(Beginning of Data supplied)

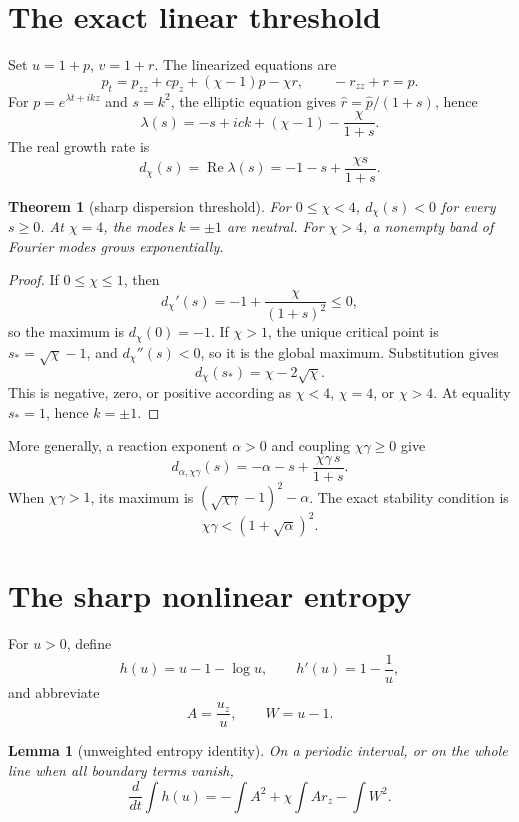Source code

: \documentclass[11pt]{article}
\newtheorem{theorem}{Theorem}
\newtheorem{lemma}{Lemma}
\begin{document}
\section{The exact linear threshold}

Set \(u=1+p\), \(v=1+r\).  The linearized equations are
\[
 p_t=p_{zz}+cp_z+(\chi-1)p-\chi r,
 \qquad -r_{zz}+r=p.
\]
For \(p=e^{\lambda t+ikz}\) and \(s=k^2\), the elliptic equation gives
\(\widehat r=\widehat p/(1+s)\), hence
\begin{equation}
 \lambda(s)=-s+ick+(\chi-1)-\frac{\chi}{1+s}.           \label{eq:lambda}
\end{equation}
The real growth rate is
\begin{equation}
 d_\chi(s)=\operatorname{Re}\lambda(s)
 =-1-s+\frac{\chi s}{1+s}.                             \label{eq:disp}
\end{equation}

\begin{theorem}[sharp dispersion threshold]
For \(0\le\chi<4\), \(d_\chi(s)<0\) for every \(s\ge0\).  At \(\chi=4\),
the modes \(k=\pm1\) are neutral.  For \(\chi>4\), a nonempty band of
Fourier modes grows exponentially.
\end{theorem}

\begin{proof}
If \(0\le\chi\le1\), then
\[
 d_\chi'(s)=-1+\frac{\chi}{(1+s)^2}\le0,
\]
so the maximum is \(d_\chi(0)=-1\).  If \(\chi>1\), the unique critical
point is \(s_*=\sqrt\chi-1\), and \(d_\chi''(s)<0\), so it is the global
maximum.  Substitution gives
\[
 d_\chi(s_*)=\chi-2\sqrt\chi.
\]
This is negative, zero, or positive according as \(\chi<4\), \(\chi=4\),
or \(\chi>4\).  At equality \(s_*=1\), hence \(k=\pm1\).
\end{proof}

More generally, a reaction exponent \(\alpha>0\) and coupling
\(\chi\gamma\ge0\) give
\[
 d_{\alpha,\chi\gamma}(s)
 =-\alpha-s+\frac{\chi\gamma\,s}{1+s}.
\]
When \(\chi\gamma>1\), its maximum is
\((\sqrt{\chi\gamma}-1)^2-\alpha\).  The exact stability condition is
\[
 \chi\gamma<(1+\sqrt\alpha)^2.
\]

\section{The sharp nonlinear entropy}

For \(u>0\), define
\[
 h(u)=u-1-\log u,\qquad h'(u)=1-\frac1u,
\]
and abbreviate
\[
 A=\frac{u_z}{u},\qquad W=u-1.
\]

\begin{lemma}[unweighted entropy identity]
On a periodic interval, or on the whole line when all boundary terms vanish,
\begin{equation}
 \frac{d}{dt}\int h(u)
 =-\int A^2+\chi\int A r_z-\int W^2.                   \label{eq:raw}
\end{equation}
\end{lemma}
\end{document}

(End of Data supplied)

Exercise goal:
Copy all lines above where "newtheorem" is present.

Task result:
\newtheorem{theorem}{Theorem}
\newtheorem{lemma}{Lemma}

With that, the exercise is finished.